A deal with Hekmatyar would be controversial, especially with women's groups and human rights activists, who fear that it would jeopardize the hard-won freedoms enshrined in Afghanistan's 2004 constitution.
Hekmatyar's proposal, quietly circulated to the government and selected politicians late last year, would install a "neutral" interim government in Kabul for two years, said Afghan political leaders who've seen the plan but didn't want to be named for fear of their own safety.
During the last four months of the interim government's tenure, a loya jirga, a traditional "grand assembly" of tribal elders and other influential groups, would be convened to draft a new constitution, and then elections would be held. Hekmatyar's group in turn would lay down its arms......
"Hezb-i-Islami is not against peace in Afghanistan. We are not against Karzai and peace talks . . . . We are not seeking any position," Feroz Hekmatyar said. "We want foreigners to leave, to go out of Afghanistan."
Feroz Hekmatyar said he took part in a conference last month in the Maldives, a secret event that brought together Hezb-e-Islami with Taliban figures and several members of parliament and that participants later described in detail to McClatchy.

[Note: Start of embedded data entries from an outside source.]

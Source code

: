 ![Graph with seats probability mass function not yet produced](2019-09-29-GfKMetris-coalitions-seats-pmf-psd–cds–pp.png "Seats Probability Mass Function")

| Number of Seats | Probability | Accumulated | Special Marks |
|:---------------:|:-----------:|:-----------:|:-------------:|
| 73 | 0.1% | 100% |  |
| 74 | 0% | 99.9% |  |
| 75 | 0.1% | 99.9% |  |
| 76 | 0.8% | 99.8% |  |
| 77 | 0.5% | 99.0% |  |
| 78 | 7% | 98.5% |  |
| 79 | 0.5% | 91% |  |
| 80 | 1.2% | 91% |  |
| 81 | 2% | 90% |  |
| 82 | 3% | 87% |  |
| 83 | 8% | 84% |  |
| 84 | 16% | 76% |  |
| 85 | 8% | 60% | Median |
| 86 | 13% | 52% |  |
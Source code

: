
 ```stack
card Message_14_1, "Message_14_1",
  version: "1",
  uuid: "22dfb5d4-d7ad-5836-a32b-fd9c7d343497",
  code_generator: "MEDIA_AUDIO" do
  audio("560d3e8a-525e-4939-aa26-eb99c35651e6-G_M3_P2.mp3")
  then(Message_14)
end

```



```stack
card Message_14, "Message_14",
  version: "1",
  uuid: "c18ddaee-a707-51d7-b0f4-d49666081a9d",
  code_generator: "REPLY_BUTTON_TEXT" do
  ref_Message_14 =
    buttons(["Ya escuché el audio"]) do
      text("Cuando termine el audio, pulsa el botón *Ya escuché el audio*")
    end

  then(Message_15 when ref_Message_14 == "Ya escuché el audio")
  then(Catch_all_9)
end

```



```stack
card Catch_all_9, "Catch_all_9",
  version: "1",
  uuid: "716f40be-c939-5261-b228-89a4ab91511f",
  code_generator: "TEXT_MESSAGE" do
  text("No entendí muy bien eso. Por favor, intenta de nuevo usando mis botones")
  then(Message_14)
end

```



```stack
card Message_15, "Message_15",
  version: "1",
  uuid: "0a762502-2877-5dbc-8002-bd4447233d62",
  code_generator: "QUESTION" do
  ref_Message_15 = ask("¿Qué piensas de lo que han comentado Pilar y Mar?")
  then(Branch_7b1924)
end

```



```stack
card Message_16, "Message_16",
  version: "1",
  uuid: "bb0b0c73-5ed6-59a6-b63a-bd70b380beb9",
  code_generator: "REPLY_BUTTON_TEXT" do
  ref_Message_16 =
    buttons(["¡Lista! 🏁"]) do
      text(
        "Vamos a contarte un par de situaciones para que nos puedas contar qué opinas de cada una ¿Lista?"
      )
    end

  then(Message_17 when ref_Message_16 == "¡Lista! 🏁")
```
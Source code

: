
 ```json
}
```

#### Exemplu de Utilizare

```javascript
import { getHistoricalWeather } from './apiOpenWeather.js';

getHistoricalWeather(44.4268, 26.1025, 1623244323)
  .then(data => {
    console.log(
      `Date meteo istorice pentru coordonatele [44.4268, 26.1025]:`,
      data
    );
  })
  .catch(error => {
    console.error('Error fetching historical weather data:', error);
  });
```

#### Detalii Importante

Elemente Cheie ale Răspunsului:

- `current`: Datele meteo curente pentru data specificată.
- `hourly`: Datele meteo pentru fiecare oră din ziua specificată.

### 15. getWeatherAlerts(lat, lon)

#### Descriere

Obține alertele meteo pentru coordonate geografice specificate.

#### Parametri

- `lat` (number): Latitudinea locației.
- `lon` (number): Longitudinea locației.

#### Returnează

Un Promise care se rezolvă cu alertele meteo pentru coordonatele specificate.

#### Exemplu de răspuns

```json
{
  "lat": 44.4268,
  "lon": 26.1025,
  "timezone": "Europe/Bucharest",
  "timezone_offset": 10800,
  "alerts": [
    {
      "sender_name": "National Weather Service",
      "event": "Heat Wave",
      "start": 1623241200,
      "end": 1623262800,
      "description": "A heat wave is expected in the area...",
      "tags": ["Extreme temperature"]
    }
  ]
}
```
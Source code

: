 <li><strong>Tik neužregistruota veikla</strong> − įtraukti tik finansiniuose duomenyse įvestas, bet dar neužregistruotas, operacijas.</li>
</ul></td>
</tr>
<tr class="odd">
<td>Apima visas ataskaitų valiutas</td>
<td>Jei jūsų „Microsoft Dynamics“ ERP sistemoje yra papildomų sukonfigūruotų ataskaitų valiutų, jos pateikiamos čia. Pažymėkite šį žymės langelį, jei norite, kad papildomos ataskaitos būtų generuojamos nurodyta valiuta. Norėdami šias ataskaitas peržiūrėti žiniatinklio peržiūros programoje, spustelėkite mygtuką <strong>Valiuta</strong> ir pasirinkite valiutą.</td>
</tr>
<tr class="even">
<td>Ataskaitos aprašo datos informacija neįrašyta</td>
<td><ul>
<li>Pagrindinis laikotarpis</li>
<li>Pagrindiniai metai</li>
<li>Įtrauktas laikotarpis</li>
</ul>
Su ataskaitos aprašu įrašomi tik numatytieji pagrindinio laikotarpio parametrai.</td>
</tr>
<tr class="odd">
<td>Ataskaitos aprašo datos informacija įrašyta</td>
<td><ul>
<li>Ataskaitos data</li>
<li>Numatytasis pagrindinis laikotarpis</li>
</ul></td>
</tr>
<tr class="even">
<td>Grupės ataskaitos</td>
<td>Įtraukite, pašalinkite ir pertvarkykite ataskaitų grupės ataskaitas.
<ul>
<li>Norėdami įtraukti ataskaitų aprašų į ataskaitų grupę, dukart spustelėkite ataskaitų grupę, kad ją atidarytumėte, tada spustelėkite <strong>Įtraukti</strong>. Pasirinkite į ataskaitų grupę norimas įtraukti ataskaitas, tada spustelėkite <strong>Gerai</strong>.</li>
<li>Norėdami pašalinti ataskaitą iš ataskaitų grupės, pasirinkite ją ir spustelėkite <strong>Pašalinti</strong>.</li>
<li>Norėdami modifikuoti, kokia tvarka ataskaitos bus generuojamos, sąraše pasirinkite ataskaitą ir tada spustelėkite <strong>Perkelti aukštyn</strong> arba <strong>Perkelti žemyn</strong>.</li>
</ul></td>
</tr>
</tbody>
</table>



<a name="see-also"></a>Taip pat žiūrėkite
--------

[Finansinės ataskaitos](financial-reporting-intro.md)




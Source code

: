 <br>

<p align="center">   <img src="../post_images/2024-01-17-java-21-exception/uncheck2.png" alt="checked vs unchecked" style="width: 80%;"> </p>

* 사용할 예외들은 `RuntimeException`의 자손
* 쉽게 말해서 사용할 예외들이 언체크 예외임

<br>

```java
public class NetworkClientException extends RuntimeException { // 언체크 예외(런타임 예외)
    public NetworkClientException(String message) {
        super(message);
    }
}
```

"Hezb-e-Islami doesn't have any relationship with al Qaida," he added. "Hezb-i-Islami has some political disagreements with the Taliban."....
Hekmatyar is on a United Nations blacklist of terrorists, and that would make negotiations with him difficult. According to the U.S. State Department, he had links with Osama bin Laden and gave the al Qaida leader shelter in Afghanistan in the mid-1990s.....
Gulbuddin Hekmatyar was one of the main "mujahedeen" commanders in the U.S.-backed resistance to the Soviet invasion of Afghanistan in the 1980s.
With the support of Pakistan's Inter-Services Intelligence spy agency, he then threw his group into the Afghan civil war that followed in the early 1990s, briefly becoming prime minister. Hekmatyar ordered the shelling of Kabul during that period, killing thousands of civilians. He was ousted when the Taliban came to power and fled to exile in Iran in 1997, and later to Pakistan....
Hekmatyar's Pakistani benefactors, who are keen to play a major role in deciding the fate of Afghanistan, may be pushing him into talks.
"He (Hekmatyar) has a weak hand to play and it may be made even weaker if the Pakistanis are putting pressure on him and his people..."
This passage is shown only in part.